__Activity__.
Could you please output all of the data exactly, without the images?

__Document images with source code__.
+++

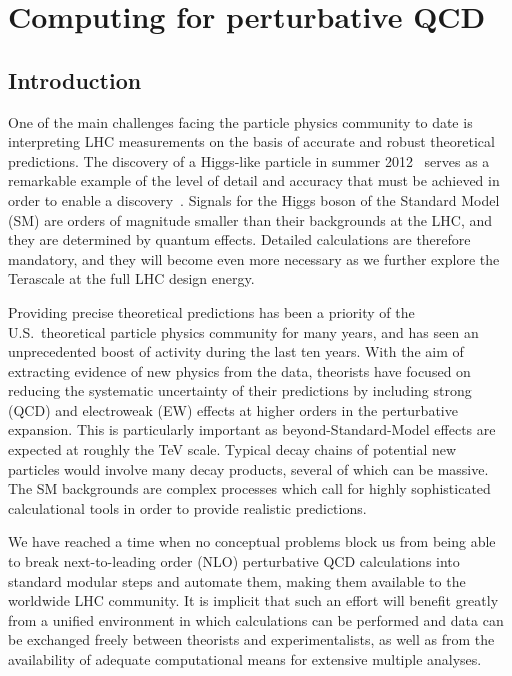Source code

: \section{Computing for perturbative QCD}
\label{chap:PQCD}
\subsection{Introduction}

One of the main challenges facing the particle physics community to date
is interpreting LHC measurements on the basis of accurate and
robust theoretical predictions.  The discovery of a Higgs-like
particle in summer 2012~\cite{Aad:2012tfa,Chatrchyan:2012ufa} serves
as a remarkable example of the level of detail and accuracy that must
be achieved in order to enable a
discovery~\cite{Dittmaier:2011ti,Dittmaier:2012vm,Heinemeyer:2013tqa}.
Signals for the Higgs boson of the Standard Model (SM) are orders of 
magnitude smaller than their backgrounds at the LHC, and they are 
determined by quantum effects.  Detailed calculations are therefore 
mandatory, and they will become even more necessary as we further 
explore the Terascale at the full LHC design energy.

Providing precise theoretical predictions has been a priority of the U.S.\ 
theoretical particle physics community for many years, and has seen an
unprecedented boost of activity during the last ten years. With the
aim of extracting evidence of new physics from the data, theorists
have focused on reducing the systematic uncertainty of their predictions
by including strong (QCD) and electroweak (EW) effects at higher orders
in the perturbative expansion. This is particularly important as
beyond-Standard-Model effects are expected at roughly the TeV scale. 
Typical decay chains of potential new particles would involve many 
decay products, several of which can be massive. The SM backgrounds 
are complex processes which call for highly sophisticated calculational 
tools in order to provide realistic predictions.

We have reached a time when no conceptual problems block us
from being able to break next-to-leading order (NLO)
perturbative QCD calculations into standard modular steps and automate
them, making them available to the worldwide LHC community.  It is
implicit that such an effort will benefit greatly from a unified
environment in which calculations can be performed and data can be
exchanged freely between theorists and experimentalists,
as well as from the availability of adequate computational means
for extensive multiple analyses.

+++

__Answer section__.
Source code

: \section{Computing for perturbative QCD}
\label{chap:PQCD}
\subsection{Introduction}

One of the main challenges facing the particle physics community to date
is interpreting LHC measurements on the basis of accurate and
robust theoretical predictions.  The discovery of a Higgs-like
particle in summer 2012~\cite{Aad:2012tfa,Chatrchyan:2012ufa} serves
as a remarkable example of the level of detail and accuracy that must
be achieved in order to enable a
discovery~\cite{Dittmaier:2011ti,Dittmaier:2012vm,Heinemeyer:2013tqa}.
Signals for the Higgs boson of the Standard Model (SM) are orders of 
magnitude smaller than their backgrounds at the LHC, and they are 
determined by quantum effects.  Detailed calculations are therefore 
mandatory, and they will become even more necessary as we further 
explore the Terascale at the full LHC design energy.

Providing precise theoretical predictions has been a priority of the U.S.\ 
theoretical particle physics community for many years, and has seen an
unprecedented boost of activity during the last ten years. With the
aim of extracting evidence of new physics from the data, theorists
have focused on reducing the systematic uncertainty of their predictions
by including strong (QCD) and electroweak (EW) effects at higher orders
in the perturbative expansion. This is particularly important as
beyond-Standard-Model effects are expected at roughly the TeV scale. 
Typical decay chains of potential new particles would involve many 
decay products, several of which can be massive. The SM backgrounds 
are complex processes which call for highly sophisticated calculational 
tools in order to provide realistic predictions.

We have reached a time when no conceptual problems block us
from being able to break next-to-leading order (NLO)
perturbative QCD calculations into standard modular steps and automate
them, making them available to the worldwide LHC community.  It is
implicit that such an effort will benefit greatly from a unified
environment in which calculations can be performed and data can be
exchanged freely between theorists and experimentalists,
as well as from the availability of adequate computational means
for extensive multiple analyses.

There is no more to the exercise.